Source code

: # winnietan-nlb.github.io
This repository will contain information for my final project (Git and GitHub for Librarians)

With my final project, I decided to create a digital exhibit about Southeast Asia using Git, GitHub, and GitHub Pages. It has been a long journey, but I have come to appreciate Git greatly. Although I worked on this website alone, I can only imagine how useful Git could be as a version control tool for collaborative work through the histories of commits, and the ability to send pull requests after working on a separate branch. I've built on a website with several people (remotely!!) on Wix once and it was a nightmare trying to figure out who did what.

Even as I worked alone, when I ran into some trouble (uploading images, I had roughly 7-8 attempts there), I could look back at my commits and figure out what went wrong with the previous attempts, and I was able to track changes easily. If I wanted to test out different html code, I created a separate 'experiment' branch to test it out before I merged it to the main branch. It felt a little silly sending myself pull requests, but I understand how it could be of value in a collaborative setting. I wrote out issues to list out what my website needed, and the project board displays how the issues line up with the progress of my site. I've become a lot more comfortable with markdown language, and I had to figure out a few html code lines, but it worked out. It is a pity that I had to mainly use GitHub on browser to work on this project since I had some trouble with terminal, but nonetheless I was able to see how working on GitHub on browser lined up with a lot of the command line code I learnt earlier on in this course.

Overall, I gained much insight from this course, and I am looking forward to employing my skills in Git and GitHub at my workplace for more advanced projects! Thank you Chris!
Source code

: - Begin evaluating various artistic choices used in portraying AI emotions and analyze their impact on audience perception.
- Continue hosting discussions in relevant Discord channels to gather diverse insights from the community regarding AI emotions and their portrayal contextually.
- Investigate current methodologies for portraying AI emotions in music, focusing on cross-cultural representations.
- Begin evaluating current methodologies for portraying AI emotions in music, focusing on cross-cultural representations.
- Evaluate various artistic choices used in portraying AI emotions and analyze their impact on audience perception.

========================

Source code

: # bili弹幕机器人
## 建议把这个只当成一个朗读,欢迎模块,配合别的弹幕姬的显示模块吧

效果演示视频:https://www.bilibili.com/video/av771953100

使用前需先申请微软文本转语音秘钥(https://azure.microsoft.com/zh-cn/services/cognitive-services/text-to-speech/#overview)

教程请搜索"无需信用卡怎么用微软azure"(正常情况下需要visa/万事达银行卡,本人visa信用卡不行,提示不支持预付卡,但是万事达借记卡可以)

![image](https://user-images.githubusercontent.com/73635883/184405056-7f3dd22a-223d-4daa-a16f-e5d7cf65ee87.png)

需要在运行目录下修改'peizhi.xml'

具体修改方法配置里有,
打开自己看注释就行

========================

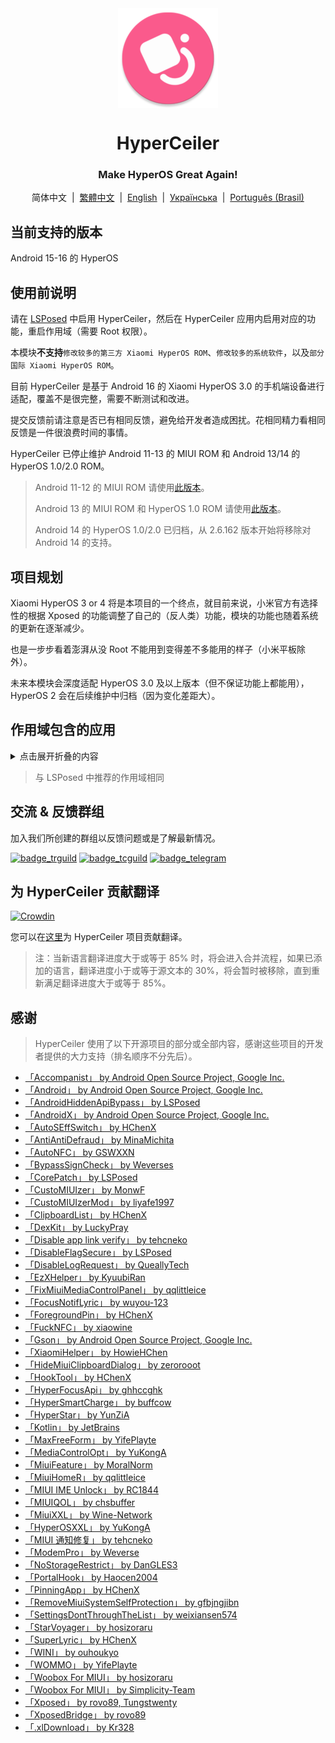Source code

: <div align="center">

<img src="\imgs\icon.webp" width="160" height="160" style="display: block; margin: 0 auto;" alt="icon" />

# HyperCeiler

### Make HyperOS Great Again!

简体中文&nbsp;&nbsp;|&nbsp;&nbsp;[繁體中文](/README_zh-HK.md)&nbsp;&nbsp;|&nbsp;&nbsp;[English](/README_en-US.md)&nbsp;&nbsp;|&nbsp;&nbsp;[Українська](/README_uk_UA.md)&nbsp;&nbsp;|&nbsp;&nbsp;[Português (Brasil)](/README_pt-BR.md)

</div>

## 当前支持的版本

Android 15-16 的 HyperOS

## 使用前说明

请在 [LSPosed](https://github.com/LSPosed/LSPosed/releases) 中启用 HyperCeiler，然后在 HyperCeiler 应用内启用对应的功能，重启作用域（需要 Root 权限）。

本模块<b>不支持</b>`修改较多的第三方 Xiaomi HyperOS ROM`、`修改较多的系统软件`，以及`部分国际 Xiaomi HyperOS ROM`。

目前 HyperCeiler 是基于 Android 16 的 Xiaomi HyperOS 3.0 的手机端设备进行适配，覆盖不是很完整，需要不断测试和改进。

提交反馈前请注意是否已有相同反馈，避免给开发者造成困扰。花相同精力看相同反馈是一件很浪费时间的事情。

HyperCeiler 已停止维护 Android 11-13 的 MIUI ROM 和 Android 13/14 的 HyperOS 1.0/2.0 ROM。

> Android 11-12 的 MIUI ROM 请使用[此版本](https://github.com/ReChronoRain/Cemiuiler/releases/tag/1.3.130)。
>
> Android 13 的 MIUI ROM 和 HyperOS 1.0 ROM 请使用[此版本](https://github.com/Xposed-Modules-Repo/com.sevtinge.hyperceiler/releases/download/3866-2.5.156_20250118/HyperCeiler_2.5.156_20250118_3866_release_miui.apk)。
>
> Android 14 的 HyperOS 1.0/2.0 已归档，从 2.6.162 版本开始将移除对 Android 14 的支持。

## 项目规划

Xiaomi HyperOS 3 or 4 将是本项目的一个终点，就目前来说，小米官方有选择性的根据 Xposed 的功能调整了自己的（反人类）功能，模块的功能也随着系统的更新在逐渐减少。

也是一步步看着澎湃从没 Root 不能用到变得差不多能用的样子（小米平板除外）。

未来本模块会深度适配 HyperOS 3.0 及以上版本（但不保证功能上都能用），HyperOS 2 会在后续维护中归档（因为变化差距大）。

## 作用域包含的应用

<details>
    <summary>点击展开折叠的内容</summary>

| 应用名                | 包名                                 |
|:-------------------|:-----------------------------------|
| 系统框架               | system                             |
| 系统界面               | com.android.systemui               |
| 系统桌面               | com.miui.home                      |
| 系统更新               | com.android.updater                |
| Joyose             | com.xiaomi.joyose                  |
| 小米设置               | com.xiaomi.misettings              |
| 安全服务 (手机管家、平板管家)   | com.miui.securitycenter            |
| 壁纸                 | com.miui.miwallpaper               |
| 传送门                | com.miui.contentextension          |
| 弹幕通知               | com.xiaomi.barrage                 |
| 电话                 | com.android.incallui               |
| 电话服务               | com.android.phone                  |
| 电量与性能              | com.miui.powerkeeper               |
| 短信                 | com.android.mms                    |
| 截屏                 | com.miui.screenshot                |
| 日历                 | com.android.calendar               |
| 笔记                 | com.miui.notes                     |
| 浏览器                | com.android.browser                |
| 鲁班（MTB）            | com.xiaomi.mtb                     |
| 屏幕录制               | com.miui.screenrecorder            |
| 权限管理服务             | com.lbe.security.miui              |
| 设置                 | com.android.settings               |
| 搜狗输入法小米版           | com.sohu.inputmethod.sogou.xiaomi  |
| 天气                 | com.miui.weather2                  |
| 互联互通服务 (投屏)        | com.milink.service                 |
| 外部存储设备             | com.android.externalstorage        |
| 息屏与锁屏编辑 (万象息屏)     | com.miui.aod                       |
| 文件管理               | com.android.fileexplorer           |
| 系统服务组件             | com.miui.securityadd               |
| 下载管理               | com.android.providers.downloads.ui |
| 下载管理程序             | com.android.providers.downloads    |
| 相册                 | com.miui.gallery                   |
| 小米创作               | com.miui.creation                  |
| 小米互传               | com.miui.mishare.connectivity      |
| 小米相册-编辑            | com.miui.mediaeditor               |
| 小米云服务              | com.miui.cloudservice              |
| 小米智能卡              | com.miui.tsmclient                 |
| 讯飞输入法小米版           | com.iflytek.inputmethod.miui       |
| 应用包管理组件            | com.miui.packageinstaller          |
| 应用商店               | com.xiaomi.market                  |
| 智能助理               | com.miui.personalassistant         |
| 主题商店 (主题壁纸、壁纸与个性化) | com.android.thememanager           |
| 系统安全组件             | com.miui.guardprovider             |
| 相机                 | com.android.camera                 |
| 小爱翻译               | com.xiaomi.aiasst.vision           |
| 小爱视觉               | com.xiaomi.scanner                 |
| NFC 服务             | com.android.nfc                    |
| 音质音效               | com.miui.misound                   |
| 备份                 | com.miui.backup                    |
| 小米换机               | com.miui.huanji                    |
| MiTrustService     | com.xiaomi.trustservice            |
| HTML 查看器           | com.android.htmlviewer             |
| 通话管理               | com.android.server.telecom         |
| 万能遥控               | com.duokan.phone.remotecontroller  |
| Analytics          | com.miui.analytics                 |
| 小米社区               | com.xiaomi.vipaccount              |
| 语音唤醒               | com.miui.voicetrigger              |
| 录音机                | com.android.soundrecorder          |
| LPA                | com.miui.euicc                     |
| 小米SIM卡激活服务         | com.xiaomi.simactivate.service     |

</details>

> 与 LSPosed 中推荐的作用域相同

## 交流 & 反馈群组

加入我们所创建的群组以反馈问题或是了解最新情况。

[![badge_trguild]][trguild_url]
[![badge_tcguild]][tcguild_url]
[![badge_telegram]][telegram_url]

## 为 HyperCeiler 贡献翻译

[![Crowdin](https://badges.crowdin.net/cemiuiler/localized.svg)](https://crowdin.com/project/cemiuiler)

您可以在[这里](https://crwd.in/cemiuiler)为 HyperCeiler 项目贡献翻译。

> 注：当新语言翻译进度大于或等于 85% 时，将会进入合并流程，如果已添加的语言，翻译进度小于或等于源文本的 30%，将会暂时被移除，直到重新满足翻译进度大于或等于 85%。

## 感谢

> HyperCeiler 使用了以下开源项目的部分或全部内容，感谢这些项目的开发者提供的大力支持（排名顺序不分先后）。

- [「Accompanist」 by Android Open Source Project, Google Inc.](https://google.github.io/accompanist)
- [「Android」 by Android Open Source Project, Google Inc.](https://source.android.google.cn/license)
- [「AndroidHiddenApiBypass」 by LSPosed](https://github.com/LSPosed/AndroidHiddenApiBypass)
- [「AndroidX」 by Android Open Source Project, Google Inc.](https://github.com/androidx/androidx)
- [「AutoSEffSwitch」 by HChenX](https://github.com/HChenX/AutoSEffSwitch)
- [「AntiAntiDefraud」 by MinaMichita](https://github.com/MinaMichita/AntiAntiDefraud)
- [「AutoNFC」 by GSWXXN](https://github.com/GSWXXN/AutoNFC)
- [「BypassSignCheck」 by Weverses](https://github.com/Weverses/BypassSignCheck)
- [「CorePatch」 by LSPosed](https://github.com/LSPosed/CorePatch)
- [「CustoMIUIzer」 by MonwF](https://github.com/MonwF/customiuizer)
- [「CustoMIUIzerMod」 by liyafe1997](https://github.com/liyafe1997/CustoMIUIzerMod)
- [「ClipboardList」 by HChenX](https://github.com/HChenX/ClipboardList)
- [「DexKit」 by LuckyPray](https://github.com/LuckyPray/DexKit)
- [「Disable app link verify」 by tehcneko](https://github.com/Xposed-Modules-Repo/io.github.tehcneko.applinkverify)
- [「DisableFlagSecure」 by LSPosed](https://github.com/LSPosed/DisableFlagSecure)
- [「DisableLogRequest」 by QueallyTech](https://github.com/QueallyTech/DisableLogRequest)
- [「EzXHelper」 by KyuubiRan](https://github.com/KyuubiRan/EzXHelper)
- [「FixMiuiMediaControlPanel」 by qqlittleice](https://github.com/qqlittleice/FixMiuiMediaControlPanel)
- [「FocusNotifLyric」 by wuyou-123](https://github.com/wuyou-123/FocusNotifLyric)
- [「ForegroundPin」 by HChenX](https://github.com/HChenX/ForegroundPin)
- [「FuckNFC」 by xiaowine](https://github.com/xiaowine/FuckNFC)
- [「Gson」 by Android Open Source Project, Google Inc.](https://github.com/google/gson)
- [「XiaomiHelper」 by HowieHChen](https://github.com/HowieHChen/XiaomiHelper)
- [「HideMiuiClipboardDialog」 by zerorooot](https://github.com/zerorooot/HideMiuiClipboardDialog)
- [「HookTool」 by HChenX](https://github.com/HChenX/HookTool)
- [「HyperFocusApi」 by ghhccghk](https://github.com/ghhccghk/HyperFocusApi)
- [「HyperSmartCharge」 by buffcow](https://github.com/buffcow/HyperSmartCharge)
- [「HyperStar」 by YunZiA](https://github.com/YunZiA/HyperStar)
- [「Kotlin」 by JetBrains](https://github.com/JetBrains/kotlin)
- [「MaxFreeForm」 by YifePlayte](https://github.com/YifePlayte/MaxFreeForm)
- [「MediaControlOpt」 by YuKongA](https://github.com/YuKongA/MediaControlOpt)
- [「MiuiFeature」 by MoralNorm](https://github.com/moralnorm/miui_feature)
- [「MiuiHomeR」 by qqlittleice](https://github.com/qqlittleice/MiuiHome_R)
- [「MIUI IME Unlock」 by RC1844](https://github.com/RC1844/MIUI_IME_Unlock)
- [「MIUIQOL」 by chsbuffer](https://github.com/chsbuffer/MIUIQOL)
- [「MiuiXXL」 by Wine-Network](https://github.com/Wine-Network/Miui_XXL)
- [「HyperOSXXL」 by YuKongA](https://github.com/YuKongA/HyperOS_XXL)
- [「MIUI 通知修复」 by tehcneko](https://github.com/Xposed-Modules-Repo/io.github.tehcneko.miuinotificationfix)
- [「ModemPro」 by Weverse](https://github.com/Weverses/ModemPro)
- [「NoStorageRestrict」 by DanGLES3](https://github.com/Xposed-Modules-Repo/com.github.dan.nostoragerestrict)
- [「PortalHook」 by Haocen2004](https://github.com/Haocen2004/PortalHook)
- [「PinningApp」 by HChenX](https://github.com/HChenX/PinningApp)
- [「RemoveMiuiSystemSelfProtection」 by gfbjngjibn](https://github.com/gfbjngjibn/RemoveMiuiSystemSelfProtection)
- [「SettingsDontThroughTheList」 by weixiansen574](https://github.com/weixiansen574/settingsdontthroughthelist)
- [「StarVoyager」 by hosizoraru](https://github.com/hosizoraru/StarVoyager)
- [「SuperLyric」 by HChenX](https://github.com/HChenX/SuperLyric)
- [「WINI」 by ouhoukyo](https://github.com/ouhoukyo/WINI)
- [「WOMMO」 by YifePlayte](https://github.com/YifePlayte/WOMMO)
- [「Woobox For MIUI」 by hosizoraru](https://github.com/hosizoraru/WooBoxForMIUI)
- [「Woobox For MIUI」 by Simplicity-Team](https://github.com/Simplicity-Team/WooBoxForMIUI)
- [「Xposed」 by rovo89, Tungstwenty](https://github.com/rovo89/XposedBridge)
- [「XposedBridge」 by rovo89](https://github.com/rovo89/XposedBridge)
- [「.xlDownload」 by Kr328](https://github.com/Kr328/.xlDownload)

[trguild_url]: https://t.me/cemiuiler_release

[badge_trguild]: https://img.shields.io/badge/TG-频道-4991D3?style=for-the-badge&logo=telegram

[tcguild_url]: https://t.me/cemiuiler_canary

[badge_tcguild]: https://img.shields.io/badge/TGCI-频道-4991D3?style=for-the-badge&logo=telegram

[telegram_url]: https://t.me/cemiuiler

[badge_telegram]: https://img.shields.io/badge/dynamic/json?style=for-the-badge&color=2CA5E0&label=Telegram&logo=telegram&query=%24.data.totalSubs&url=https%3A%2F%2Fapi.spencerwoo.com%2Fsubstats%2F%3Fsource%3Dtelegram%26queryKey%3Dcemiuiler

========================

PROBLEM DESCRIPTION:
Your answer should consist of copies of the lines above that include the string "focusing".

WRITTEN ANSWER:
- Investigate current methodologies for portraying AI emotions in music, focusing on cross-cultural representations.
- Begin evaluating current methodologies for portraying AI emotions in music, focusing on cross-cultural representations.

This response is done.